Nicola Vincent-Abnett

Nicola Vincent-Abnett
"Savant" for Solaris, Wild's End, Further Associates of Sherlock Holms, more Wild's End

Friday 20 April 2012

A Note on Character

The husband was once asked what he did when he wanted to write a character who was cleverer than he was. He did not bat an eyelid. He simply answered, “I ask my wife.”
I was impressed and touched by his reply, and I’m fearless in relating this little anecdote, because I think it makes both of us look good, but, there was intent behind the question.
I never wonder how it is possible to write one character or another. It never crosses my mind that I need to write convincing men, or gay characters, or kids or old people. On the other hand, I’ve often been unconvinced by characters in stories. So, what’s the problem?
The simple answer is that I don’t know.
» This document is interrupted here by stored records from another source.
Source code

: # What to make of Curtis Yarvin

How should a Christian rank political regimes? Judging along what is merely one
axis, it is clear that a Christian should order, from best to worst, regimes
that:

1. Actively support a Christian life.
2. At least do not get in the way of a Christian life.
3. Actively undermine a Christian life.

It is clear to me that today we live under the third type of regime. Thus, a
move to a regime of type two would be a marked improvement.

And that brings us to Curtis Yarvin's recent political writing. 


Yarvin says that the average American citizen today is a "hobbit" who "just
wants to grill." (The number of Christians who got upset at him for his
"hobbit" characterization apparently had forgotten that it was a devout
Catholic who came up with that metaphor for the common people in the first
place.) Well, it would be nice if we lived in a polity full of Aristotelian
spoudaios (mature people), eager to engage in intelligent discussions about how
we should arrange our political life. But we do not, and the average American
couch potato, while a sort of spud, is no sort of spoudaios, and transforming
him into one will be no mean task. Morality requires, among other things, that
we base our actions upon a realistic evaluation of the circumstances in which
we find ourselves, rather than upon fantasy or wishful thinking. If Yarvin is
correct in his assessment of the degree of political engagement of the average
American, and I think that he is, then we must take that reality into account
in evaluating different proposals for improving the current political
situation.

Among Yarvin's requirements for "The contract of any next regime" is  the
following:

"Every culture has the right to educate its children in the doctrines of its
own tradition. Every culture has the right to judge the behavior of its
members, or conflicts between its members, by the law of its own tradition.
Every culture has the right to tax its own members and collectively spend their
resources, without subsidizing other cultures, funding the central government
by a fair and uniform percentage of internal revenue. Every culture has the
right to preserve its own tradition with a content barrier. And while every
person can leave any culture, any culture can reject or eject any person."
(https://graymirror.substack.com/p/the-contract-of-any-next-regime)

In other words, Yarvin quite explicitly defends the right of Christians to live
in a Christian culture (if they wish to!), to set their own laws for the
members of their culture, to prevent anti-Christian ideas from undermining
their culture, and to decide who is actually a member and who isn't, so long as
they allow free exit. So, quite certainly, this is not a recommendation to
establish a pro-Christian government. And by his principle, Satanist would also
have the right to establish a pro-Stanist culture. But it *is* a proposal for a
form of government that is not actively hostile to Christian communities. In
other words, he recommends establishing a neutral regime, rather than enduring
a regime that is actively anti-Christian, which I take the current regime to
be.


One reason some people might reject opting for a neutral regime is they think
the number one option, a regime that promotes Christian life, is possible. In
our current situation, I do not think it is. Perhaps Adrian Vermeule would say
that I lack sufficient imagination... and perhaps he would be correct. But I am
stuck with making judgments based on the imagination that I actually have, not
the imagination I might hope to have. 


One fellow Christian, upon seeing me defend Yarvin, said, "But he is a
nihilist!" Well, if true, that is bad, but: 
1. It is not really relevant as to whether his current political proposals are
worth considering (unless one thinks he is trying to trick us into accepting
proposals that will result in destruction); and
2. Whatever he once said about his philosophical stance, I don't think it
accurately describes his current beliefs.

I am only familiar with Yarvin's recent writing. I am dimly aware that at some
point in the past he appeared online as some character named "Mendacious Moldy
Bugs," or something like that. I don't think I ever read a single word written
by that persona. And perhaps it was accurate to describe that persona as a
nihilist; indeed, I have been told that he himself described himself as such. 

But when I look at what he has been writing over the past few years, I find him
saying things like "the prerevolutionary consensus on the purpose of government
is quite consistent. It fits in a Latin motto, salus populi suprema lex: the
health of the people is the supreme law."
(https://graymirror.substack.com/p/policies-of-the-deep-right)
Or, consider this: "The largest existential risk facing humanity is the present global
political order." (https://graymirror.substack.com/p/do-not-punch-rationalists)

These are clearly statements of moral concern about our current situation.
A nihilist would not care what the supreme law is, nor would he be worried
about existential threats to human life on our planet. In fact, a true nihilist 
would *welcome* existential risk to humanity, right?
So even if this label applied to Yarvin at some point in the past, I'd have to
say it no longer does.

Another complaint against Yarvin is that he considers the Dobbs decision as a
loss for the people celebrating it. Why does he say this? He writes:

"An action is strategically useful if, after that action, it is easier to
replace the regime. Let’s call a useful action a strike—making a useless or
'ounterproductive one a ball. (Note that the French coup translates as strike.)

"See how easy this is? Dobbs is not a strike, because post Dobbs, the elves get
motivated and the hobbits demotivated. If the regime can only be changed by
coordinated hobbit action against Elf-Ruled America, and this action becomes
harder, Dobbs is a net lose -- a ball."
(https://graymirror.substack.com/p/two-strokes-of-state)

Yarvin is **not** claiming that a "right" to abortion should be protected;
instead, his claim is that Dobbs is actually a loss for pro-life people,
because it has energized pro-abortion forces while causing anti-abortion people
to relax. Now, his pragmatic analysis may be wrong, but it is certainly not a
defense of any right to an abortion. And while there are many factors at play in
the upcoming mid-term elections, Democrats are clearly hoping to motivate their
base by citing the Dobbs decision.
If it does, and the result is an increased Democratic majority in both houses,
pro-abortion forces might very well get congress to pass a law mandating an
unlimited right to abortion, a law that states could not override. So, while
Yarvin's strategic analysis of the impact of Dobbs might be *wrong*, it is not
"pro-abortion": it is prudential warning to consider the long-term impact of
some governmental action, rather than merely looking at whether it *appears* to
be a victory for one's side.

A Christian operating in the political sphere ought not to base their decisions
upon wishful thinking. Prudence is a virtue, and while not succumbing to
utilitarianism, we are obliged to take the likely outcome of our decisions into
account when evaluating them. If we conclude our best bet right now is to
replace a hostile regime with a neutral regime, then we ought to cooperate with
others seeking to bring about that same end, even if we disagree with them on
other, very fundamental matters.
The simple answer is that, for me at least, a story is invariably about the characters, and, that being the case, I’m unlikely to build a character that I don’t believe in, and, if I believe in the people I’m writing, there’s a good chance that the reader will too.
I don’t think I’ve ever written a character as a cipher. I just feel that would be weird. I don’t think I’d insert a female character into a story to balance the numbers of men, either. What would be the point? Not only would I not have an incidental character based on race/creed/political persuasion/handicap for the sake of being politically correct, which might be the worst reason of all, I wouldn’t choose to have an incidental character, full stop. Why would I make life and writing more difficult for myself than it needs to be, and, as a consequence, less rewarding for the reader? Why would I muddy the waters?
I think there are ways of doing the thing. If the character simply isn’t present in the text, he or she can’t be found out as a stereotype. Readers who like a story are unlikely to say, “Oh, but you never write about seventy year old men”, or “Why have you never put an accountant in one of your stories?” They’ll fall in love with the characters that are there, not wonder about what is missing, unless, of course, something really is missing.
Hands up anyone who knows who did it in every episode of “Midsommer Murder” because it’s the most famous actor on-screen. Hands up anyone who knows who did it in every episode of almost any American cop-show, because it’s always the random relative, who has no apparent reason for being in the thing in the first place?
See what I mean?

1 comment:

  1. hah. Loved reading this, Nicola. I was just thinking about character yesterday - imagining certain questions people might ask once (!) my novel is published: what makes me think I can write a character who is not only a different sex, and race, but with a different sexual orientation and of my writing mentors said this about appropriation of voice: if you do it, do it well. I don't know that I have done it well, but I do know that I did not 'plan' to write this character in the sense of wanting to make a statement...I just fell in love with him as he stepped onto the page, and carried on from there.